In the U.S., junk-graded munis are defying the steepest monthly loss this year in local debt. The gains in speculative munis come even as BlackRock Inc. (BLK), the world’s largest asset manager, recommends that some investors scale back on the securities on the view that yields will rise. City and state bonds rated junk have earned 0.3 percent in May, compared with a 1.1 percent drop for the broader market, S&P data show.
“You have the so-called yield hogs, or just folks that want to earn more than 3 to 4 percent tax-free, who are going to migrate to the high-yield area,” said Alan Schankel, head of fixed-income research in Philadelphia at Janney Montgomery Scott. “There’s more comfort in doing that with a stronger economy underlying things.”
An expanding economy gives investors confidence to take added risk in weaker credits.

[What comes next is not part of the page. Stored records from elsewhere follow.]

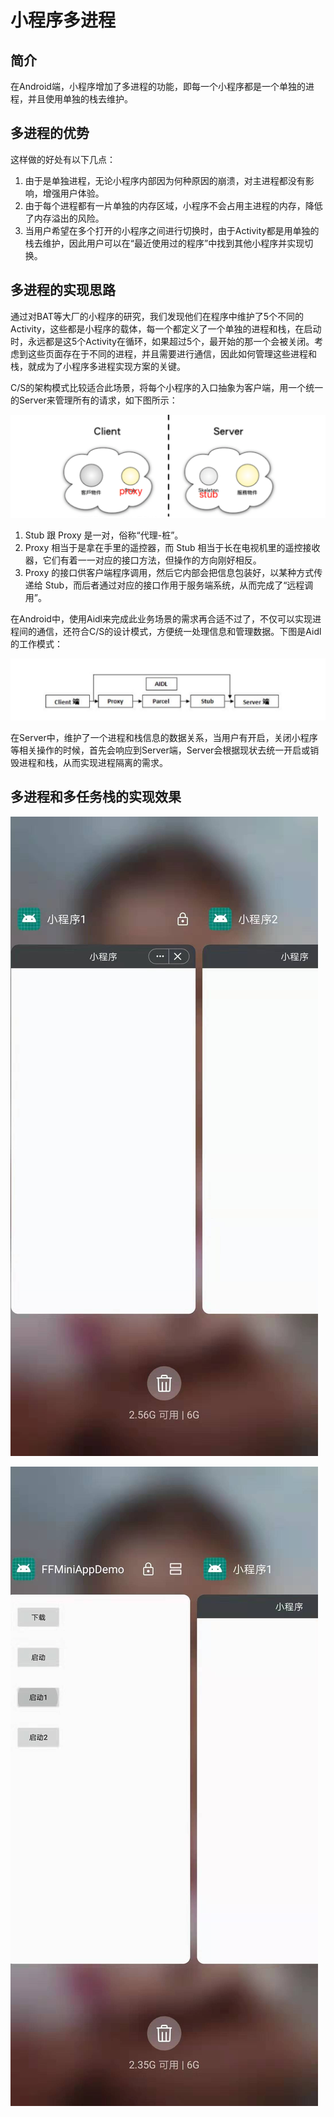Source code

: <!-- toc -->

# 小程序多进程

## 简介

在Android端，小程序增加了多进程的功能，即每一个小程序都是一个单独的进程，并且使用单独的栈去维护。

## 多进程的优势

这样做的好处有以下几点：
1. 由于是单独进程，无论小程序内部因为何种原因的崩溃，对主进程都没有影响，增强用户体验。
2. 由于每个进程都有一片单独的内存区域，小程序不会占用主进程的内存，降低了内存溢出的风险。
3. 当用户希望在多个打开的小程序之间进行切换时，由于Activity都是用单独的栈去维护，因此用户可以在“最近使用过的程序”中找到其他小程序并实现切换。

## 多进程的实现思路

通过对BAT等大厂的小程序的研究，我们发现他们在程序中维护了5个不同的Activity，这些都是小程序的载体，每一个都定义了一个单独的进程和栈，在启动时，永远都是这5个Activity在循环，如果超过5个，最开始的那一个会被关闭。考虑到这些页面存在于不同的进程，并且需要进行通信，因此如何管理这些进程和栈，就成为了小程序多进程实现方案的关键。

C/S的架构模式比较适合此场景，将每个小程序的入口抽象为客户端，用一个统一的Server来管理所有的请求，如下图所示：

![avatar](CS.png)

1. Stub 跟 Proxy 是一对，俗称“代理-桩”。
2. Proxy 相当于是拿在手里的遥控器，而 Stub 相当于长在电视机里的遥控接收器，它们有着一一对应的接口方法，但操作的方向刚好相反。
3. Proxy 的接口供客户端程序调用，然后它内部会把信息包装好，以某种方式传递给 Stub，而后者通过对应的接口作用于服务端系统，从而完成了“远程调用”。

在Android中，使用Aidl来完成此业务场景的需求再合适不过了，不仅可以实现进程间的通信，还符合C/S的设计模式，方便统一处理信息和管理数据。下图是Aidl的工作模式：

![avatar](aidl.png)

在Server中，维护了一个进程和栈信息的数据关系，当用户有开启，关闭小程序等相关操作的时候，首先会响应到Server端，Server会根据现状去统一开启或销毁进程和栈，从而实现进程隔离的需求。

## 多进程和多任务栈的实现效果

![avatar](example1.jpg)

![avatar](example2.jpg)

State tax collections have risen 12 straight quarters, according to the Nelson A. Rockefeller Institute of Government in Albany, New York. Property values in 20 cities rose 10.9 percent in the year through March, the most since 2006, the S&P/Case-Shiller index shows.
“Economic growth has caused the amount of municipal receipts to go up dramatically, and that makes high-yield a better bet,” said Scott Colyer, chief executive officer of Advisors Asset Management in Monument, Colorado, which oversees about $11.1 billion of assets.
High-yield munis have returned 3.4 percent this year, more than five times the rest of the tax-exempt market, S&P data show. Speculative-grade borrowings are ranked below BBB- by S&P, and lower than Baa3 by Moody’s Investors Service.
Yields on 30-year munis jumped this week to 3.3 percent, the highest in a year, part of a broader decline in fixed-income assets amid speculation the Federal Reserve will reduce its debt purchases. Yet that rate is still below the 3.93 percent average since January 2009, when Bloomberg data begin. That means demand persists for the extra yields on lower-rated munis.
The investor appetite benefited the largest-ever speculative-grade tax-exempt deal. The $1.2 billion issue from the Iowa Finance Authority, rated BB-, three steps below investment grade, has been gaining since its April 30 sale. Proceeds are slated for a nitrogen fertilizer plant.
The extra yield investors demand to buy the debt has shrunk. Bonds maturing in December 2025 traded May 30 with an average yield of 4.89 percent, about 2.8 percentage points above benchmark munis, Bloomberg data show. The gap is down from 3.3 percentage points when the bonds first sold.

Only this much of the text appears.